The built-in Terminal has some differences from, say, *nix-based terminal interfaces; specifically, color support is simply different. You may experience---using system Vim or a custom installation of Vim---that colors do not work "properly" (as you'd expect) when using the system Terminal. There are workarounds for this; my personal experience was that using iTerm2 is the easiest and best workaround.

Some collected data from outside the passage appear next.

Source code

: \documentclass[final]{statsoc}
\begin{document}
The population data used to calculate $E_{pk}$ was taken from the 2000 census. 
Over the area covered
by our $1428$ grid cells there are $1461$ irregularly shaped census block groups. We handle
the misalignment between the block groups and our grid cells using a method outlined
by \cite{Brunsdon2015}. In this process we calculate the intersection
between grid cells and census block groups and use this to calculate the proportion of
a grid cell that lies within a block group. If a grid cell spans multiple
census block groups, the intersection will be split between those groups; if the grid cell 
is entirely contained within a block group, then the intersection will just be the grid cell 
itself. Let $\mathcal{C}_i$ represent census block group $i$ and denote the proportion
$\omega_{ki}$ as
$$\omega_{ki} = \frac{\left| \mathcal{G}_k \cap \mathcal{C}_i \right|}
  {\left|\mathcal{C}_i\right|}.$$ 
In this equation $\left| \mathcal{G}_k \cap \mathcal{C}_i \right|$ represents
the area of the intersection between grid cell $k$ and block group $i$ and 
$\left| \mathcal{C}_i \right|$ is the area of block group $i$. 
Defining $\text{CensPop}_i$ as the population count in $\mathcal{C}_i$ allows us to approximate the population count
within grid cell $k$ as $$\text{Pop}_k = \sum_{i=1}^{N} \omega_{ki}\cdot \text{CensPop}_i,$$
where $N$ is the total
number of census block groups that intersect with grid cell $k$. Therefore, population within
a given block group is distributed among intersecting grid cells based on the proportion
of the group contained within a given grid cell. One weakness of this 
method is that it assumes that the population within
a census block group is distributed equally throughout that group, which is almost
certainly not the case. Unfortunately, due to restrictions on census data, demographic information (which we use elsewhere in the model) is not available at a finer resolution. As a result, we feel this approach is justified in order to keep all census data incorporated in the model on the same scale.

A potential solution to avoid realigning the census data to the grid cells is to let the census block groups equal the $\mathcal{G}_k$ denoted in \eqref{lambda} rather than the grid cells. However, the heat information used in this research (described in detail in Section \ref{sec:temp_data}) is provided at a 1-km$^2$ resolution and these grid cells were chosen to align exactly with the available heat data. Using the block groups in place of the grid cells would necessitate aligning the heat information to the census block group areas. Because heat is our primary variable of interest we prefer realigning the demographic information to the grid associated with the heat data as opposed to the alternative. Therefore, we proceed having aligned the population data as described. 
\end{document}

The Terminal shipped with OSX is not updated as regularly as open-source terminals, hence one advantage to using iTerm2: it is currently-maintained and developed software. Colors with Vim tend to be easier than with Terminal. The only differences are cosmetic, for the most part, between iTerm2 and Terminal (and urxvt and gnome-terminal and any other terminal app). Of more relevance is the shell you are using (likely Bash), and I suspect your problem will be resolved regardless of the terminal in use. It's usually safe to assume that instructions online work within Bash.
I see no reason the Lin Chen link you posted would work differently depending on the terminal you are using. Have you tried that yet?
Also, my experience is that color support (and all-around OSX interoperability) is much better using MacVim. The bug you posted is from a no-longer-maintained MacVim repo, and is specific to use of the MacVim GUI. It is possible to use MacVim from the commandline---mvim -m. That way, you are using an actively-updated version of Vim.